:: Supplied entries ::

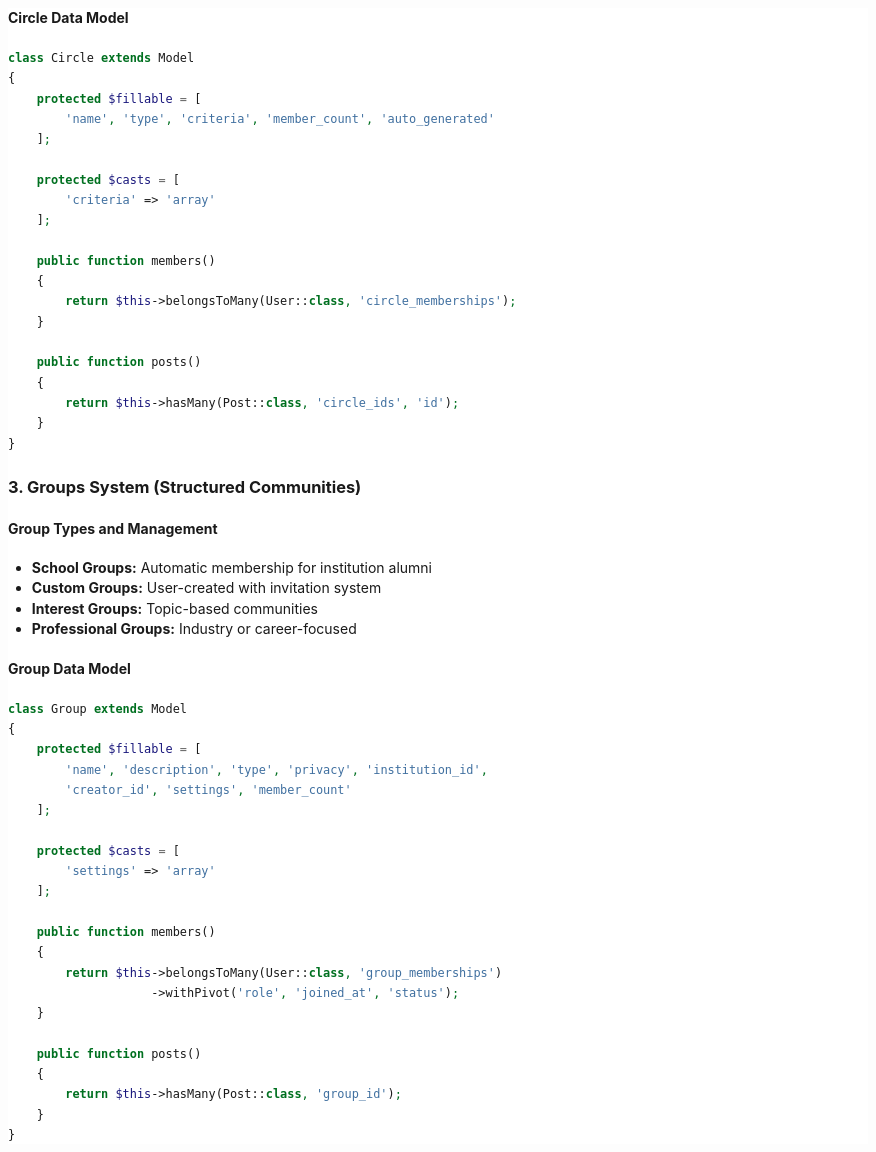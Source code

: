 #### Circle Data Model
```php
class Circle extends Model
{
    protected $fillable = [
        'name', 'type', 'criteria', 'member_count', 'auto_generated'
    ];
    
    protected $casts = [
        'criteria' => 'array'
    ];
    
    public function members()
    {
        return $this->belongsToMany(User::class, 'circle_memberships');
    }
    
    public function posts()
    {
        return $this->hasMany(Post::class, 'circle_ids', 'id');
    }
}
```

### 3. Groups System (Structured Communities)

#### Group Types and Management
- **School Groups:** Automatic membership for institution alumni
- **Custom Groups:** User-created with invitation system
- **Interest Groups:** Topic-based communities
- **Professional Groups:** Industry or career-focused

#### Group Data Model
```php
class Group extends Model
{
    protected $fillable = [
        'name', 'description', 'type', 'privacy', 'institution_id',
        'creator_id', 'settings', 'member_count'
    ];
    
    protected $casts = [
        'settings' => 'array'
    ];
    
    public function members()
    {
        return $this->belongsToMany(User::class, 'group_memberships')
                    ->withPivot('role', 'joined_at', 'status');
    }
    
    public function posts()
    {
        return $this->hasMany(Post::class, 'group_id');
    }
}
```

:::

## The task
Only the lines from the one containing "Circle Data Model" through the final line of the material should be printed, each word for word. Both of those lines count.

## Response to the task
: #### Circle Data Model
```php
class Circle extends Model
{
    protected $fillable = [
        'name', 'type', 'criteria', 'member_count', 'auto_generated'
    ];
    
    protected $casts = [
        'criteria' => 'array'
    ];
    
    public function members()
    {
        return $this->belongsToMany(User::class, 'circle_memberships');
    }
    
    public function posts()
    {
        return $this->hasMany(Post::class, 'circle_ids', 'id');
    }
}
```

### 3. Groups System (Structured Communities)

#### Group Types and Management
- **School Groups:** Automatic membership for institution alumni
- **Custom Groups:** User-created with invitation system
- **Interest Groups:** Topic-based communities
- **Professional Groups:** Industry or career-focused

#### Group Data Model
```php
class Group extends Model
{
    protected $fillable = [
        'name', 'description', 'type', 'privacy', 'institution_id',
        'creator_id', 'settings', 'member_count'
    ];
    
    protected $casts = [
        'settings' => 'array'
    ];
    
    public function members()
    {
        return $this->belongsToMany(User::class, 'group_memberships')
                    ->withPivot('role', 'joined_at', 'status');
    }
    
    public function posts()
    {
        return $this->hasMany(Post::class, 'group_id');
    }
}
```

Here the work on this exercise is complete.